Еще несколько подобных документов в деле (кому платили водкой и за
что?), и все обвинения в преступлении с корыстной целью были отменены.
Экспедиторам, сопровождавшим вагоны с продукцией, полагалось списывать
небольшой процент "на бой" стеклянной посуды. Этот процент и шел как
дополнительная плата на нужды завода, и только на них, хотя Израилю
Рабиновичу и предписывалось восстановить завод любой ценой. Он обошелся
минимальной...
Мрачная тень Молчанюка, висевшая над "хозяйственным процессом", начала
таять. Но этого было недостаточно. Явно недостаточно...
Я взглянул в зал. Выделил в толпе щекастое узколобое лицо в платочке.
Фрося, доподлинно узнавшая от библиотекарши "всю подноготную". Впрочем,
может быть, не та Фрося. Другая. В глазах ее были протест, нежелание
воспринимать "ненужные частности". "Чего крутишь?! -- вопрошали округленные
гневом глаза. -- За кого "накручиваешь"? Продался?!.."
Я всегда выделяю в зале такую личность, объективность которой написана
на ее лице. Это мне помогает ощущать результат, силу или слабость моих
аргументов... На прокурора не взглянул ни разу. Эта "Фрося" непрошибаема.
Знать все и потребовать от суда двадцати пяти лет заключения в лагерях
Крайнего Севера?! Чучукало знал, кому доверить!..
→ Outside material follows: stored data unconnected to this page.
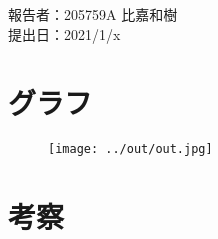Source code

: \documentclass[11pt, a4paper]{jsarticle}
\begin{document}
\noindent
報告者：205759A 比嘉和樹\\
提出日：2021/1/x

\section{グラフ}
\begin{figure}
	\centering
	\texttt{[image: ../out/out.jpg]}
\end{figure}
\section{考察}
\end{document}
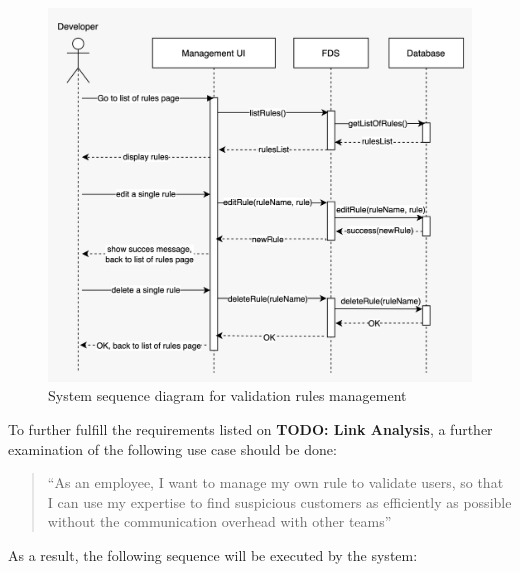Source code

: \begin{figure}[!ht]
 \includegraphics[width=\textwidth]{diagrams/sequence_management.jpeg}
 \caption{System sequence diagram for validation rules management}
\end{figure}


To further fulfill the requirements listed on \textbf{TODO: Link Analysis}, a further examination of the following use case should be done:

\begin{quotation}
 \enquote{As an employee, I want to manage my own rule to validate users, so that I can use my expertise to find suspicious customers as efficiently as possible without the communication overhead with other teams} 
\end{quotation}

As a result, the following sequence will be executed by the system:

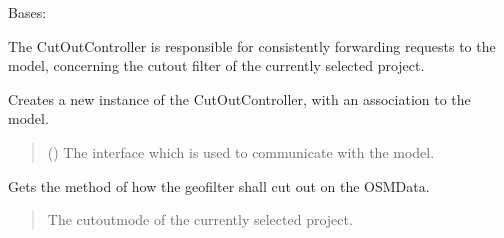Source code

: \documentclass[letterpaper,10pt,english]{sphinxmanual}
\begin{document}
\begin{fulllineitems}
\label{\detokenize{apidoc/src.osm_configurator.control:src.osm_configurator.control.cut_out_controller.CutOutController}}
\pysigstartsignatures
{}
\pysigstopsignatures
\sphinxAtStartPar
Bases: 

\sphinxAtStartPar
The CutOutController is responsible for consistently forwarding requests to the model,
concerning the cut\sphinxhyphen{}out filter of the currently selected project.

\begin{fulllineitems}
\label{\detokenize{apidoc/src.osm_configurator.control:src.osm_configurator.control.cut_out_controller.CutOutController.__init__}}
\pysigstartsignatures
{}
\pysigstopsignatures
\sphinxAtStartPar
Creates a new instance of the CutOutController, with an association to the model.
\begin{quote}\begin{description}
\sphinxAtStartPar
{} ({\hyperref[\detokenize{apidoc/src.osm_configurator.model.application:src.osm_configurator.model.application.application_interface.IApplication}]{}}) \textendash{} The interface which is used to communicate with the model.

\end{description}\end{quote}

\end{fulllineitems}


\begin{fulllineitems}
\label{\detokenize{apidoc/src.osm_configurator.control:src.osm_configurator.control.cut_out_controller.CutOutController.get_cut_out_mode}}
\pysigstartsignatures
{}
\pysigstopsignatures
\sphinxAtStartPar
Gets the method of how the geofilter shall cut out on the OSM\sphinxhyphen{}Data.
\begin{quote}\begin{description}
\sphinxAtStartPar
The cut\sphinxhyphen{}out\sphinxhyphen{}mode of the currently selected project.


\end{description}
\end{quote}
\end{fulllineitems}
\end{fulllineitems}
\end{document}
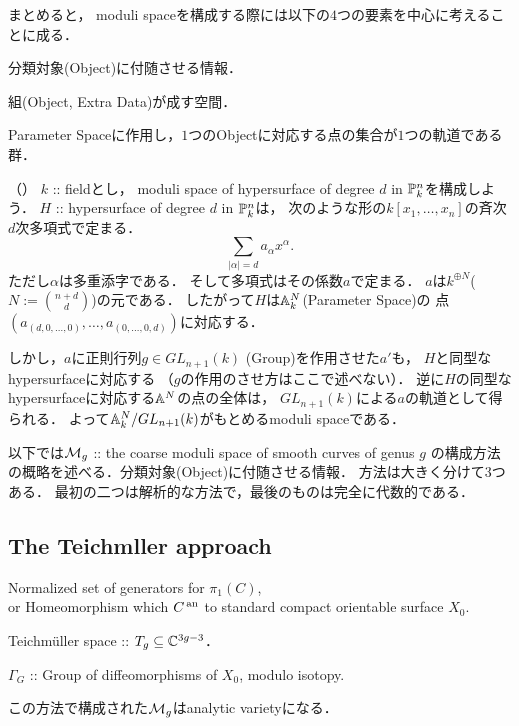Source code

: \documentclass[a4paper]{jsarticle}
\begin{document}
    まとめると，
    moduli spaceを構成する際には以下の$4$つの要素を中心に考えることに成る．
    \begin{description}[leftmargin=!,labelwidth=\widthof{\bfseries Container Space}]
        \item[Extra Data] 分類対象(Object)に付随させる情報．
        \item[Parameter Space] 組(Object, Extra Data)が成す空間．
        \item[Group] Parameter Spaceに作用し，$1$つのObjectに対応する点の集合が$1$つの軌道である群．
    \end{description}
    
    \begin{Example}（\cite{Muk1}）
        $k$ :: fieldとし，
        moduli space of hypersurface of degree $d$ in $\mathbb{P}_{k}^n$を構成しよう．
        $H$ :: hypersurface of degree $d$ in $\mathbb{P}_{k}^n$は，
        次のような形の$k[x_1,\dots,x_n]$の斉次$d$次多項式で定まる．
        \[ \sum_{|\alpha|=d} a_{\alpha} x^{\alpha}. \]
        ただし$\alpha$は多重添字である．
        そして多項式はその係数$a$で定まる．
        $a$は$k^{\oplus N}$($N:=\binom{n+d}{d}$)の元である．
        したがって$H$は$\mathbb{A}_k^N$(Parameter Space)の
        点$(a_{(d,0,\dots,0)}, \dots, a_{(0,\dots,0,d)})$に対応する．

        しかし，$a$に正則行列$g \in GL_{n+1}(k)$ (Group)を作用させた$a'$も，
        $H$と同型なhypersurfaceに対応する
        （$g$の作用のさせ方はここで述べない）．
        逆に$H$の同型なhypersurfaceに対応する$\mathbb{A}^N$の点の全体は，
        $GL_{n+1}(k)$による$a$の軌道として得られる．
        よって$\mathbb{A}_k^N/GL_{n+1}(k)$がもとめるmoduli spaceである．
    \end{Example}

    以下では$\mathcal{M}_g$ :: the coarse moduli space of smooth curves of genus $g$
    の構成方法の概略を述べる．分類対象(Object)に付随させる情報．
    方法は大きく分けて$3$つある．
    最初の二つは解析的な方法で，最後のものは完全に代数的である．

    \subsection{The Teichmller approach}
    \begin{description}[leftmargin=!,labelwidth=\widthof{\bfseries Parameter Space}]
        \item[Extra Data]
            Normalized set of generators for $\pi_1(C)$, \\
            or Homeomorphism which ${C}^{\,\mathrm{an}}$ to standard compact orientable surface $X_0$.
        \item[Parameter Space] Teichm\"uller space :: $T_g \subseteq \mathbb{C}^{3g-3}$．
        \item[Group] $\Gamma_G$ :: Group of diffeomorphisms of $X_0$, modulo isotopy.
    \end{description}
    この方法で構成された$\mathcal{M}_g$はanalytic varietyになる．
\end{document}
Затем я начал говорить о биографии подзащитного, который пришел к
"братьям по классу" с открытым сердцем. С верой в то, что СССР -- надежда
человечества. Что ему открылось? Пытки в МГБ? Колыма?..
-- ...Казалось бы, он должен был разочароваться. Ожесточить свое сердце
и порвать с мучителями... Но жизнь ему не предложила никакой другой
альтернативы, кроме гитлеровцев. Он пошел с нами. И стал героем... -- Я
достал заранее подготовленный документ, присланный из украинского штаба
партизанского движения. Ее подписал известный в стране человек. Дважды Герой
Советского Союза.
Быстро взглянул в зал. В глазах Фроси появился испуг.
Перечислил ордена, врученные Израилю Яковлевичу за храбрость,
проявленную в боях, а затем прочитал боевую и деловую характеристику,
присланную бывшим партизанским "батей" Василием Андреевичем Бегмой. Бегма
был рядом, первым секретарем Каменец-Подольского обкома партии. На звонок
Чучукало или его помощников он ответил не так, как они ждали.
"Храбрый и талантливый командир, принимавший участие в уничтожении
спецотрядов гебитскомиссара Коха, палача украинского народа... Замечательный
организатор производства, поднявший из руин ликеро-водочный комбинат..."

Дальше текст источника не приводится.